Productivity implications of size-dependent tax enforcement

Unequal enforcement of tax collection is associated with lower aggregate productivity. One mechanism is that firms are discouraged from being large to avoid regulation. Ecuador, over the period 2010-2015, concentrated its tax auditing resources on just 5% of firms. De Simone (2019a) finds that in that setting the average monitored firm was actually better off being monitored because they accessed more and cheaper bank debt. I propose a novel mechanism for the aggregate relationship: Negative spillovers on the firms whose tax payments are not enforced directly. First, the structure of tax collection in Ecuador results in monitored firms enforcing tax collection for their suppliers but not for their customers. I use this setting to implement a differences-in-differences design comparing the tax paid by the suppliers to that of the customers of newly monitored firms. I find that the suppliers of firms monitored by the Ecuadorian tax authority, the Servicio de Rentas Internas (SRI), implicitly experienced an increase in tax enforcement as well, but without the benefit of improved credit access. Next, I test for differences in investment and firm total factor productivity between suppliers and customers of the firms the SRI monitors directly. Second, I estimate the impact of SRI monitoring on the competitors of monitored firms by estimating the effect on firm market share and by asking if lenders view not being chosen for monitoring as a negative signal. I estimate the latter by exploiting variation in industry concentration of monitored firms and by considering competitors close to the decision cutoff that were not chosen. This paper provides evidence for a new mechanism behind the aggregate relationship between size-dependent tax enforcement and aggregate firm productivity.

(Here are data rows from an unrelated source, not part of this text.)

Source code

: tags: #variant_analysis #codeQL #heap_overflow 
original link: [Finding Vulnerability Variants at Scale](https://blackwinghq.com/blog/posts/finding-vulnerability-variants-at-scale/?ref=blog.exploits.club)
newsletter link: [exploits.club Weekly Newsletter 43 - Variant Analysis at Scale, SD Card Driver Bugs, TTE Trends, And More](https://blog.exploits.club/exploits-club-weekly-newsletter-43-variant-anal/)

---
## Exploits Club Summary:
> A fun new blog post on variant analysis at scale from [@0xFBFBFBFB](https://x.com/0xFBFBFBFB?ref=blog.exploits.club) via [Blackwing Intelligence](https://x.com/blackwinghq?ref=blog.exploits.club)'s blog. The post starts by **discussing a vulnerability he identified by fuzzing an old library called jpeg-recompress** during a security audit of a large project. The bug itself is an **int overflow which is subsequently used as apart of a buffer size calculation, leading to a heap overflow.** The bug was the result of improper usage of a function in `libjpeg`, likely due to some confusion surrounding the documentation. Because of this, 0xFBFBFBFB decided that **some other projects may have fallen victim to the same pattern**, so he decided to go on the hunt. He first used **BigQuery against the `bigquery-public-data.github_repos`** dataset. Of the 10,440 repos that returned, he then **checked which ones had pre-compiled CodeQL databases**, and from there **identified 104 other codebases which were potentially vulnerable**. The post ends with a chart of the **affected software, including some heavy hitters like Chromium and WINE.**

Labor Income and Household Debt: Evidence from Ecuador (with Poorya Kabir)

We investigate the response of household leverage to income shocks. Standard economic theory predicts households borrow to smooth consumption over a temporary income shock; empirical evidence is mixed. We use the exposure of a household’s employer to a credit supply shock, driven by a bank repression episode in Ecuador, as a plausibly exogenous shock to household income. In 2014, the Ecuadorian government required domestic banks to repatriate foreign assets and invest in government debt at interest rates significantly below those at which the government could have borrowed on international markets. We first document large heterogeneity across banks in how affected they were by the shock, driven by the amount of assets they had previously held in international banks. Next, we construct a new and comprehensive data set that combines information on commercial and consumer loans, employer-employee tax records, and census data in Ecuador over the period 2009 to 2018. The granularity of our data allows us to trace out impacts at the employee level by comparing individuals employed at firms borrowing from differentially affected banks using a differences-in-differences design. This study contributes new evidence on how individuals use their balance sheet to self-insure against labor income shocks in an emerging-markets setting.

Threat of falling high status and tax evasion: Evidence from Ecuador (with Yugin Jeong and Jordan Siegel)

Individuals are more likely to engage in unethical behavior when they perceive that it increases the probability of avoiding a potential loss than if they believe that that same behavior increases the probability of a potential gain. Can governments take this empirical regularity into account when allocating scarce tax enforcement resources? We map the Ecuadorian elite social structure, which is centered around a few families like it is in many emerging market economies. Using a sample of random audits by the Ecuadorian Tax Authority, we test whether poor firm performance relative to the firms of owners’ social peers predicts an increase in tax evasion compared to firms that perform poorly in line with peers. We also ask whether firms are using tax evasion as a substitute for financing, i.e., as an implicit government loan, when social ties weaken. This study advances our understanding of the effect of social status and its dynamics on firm behavior.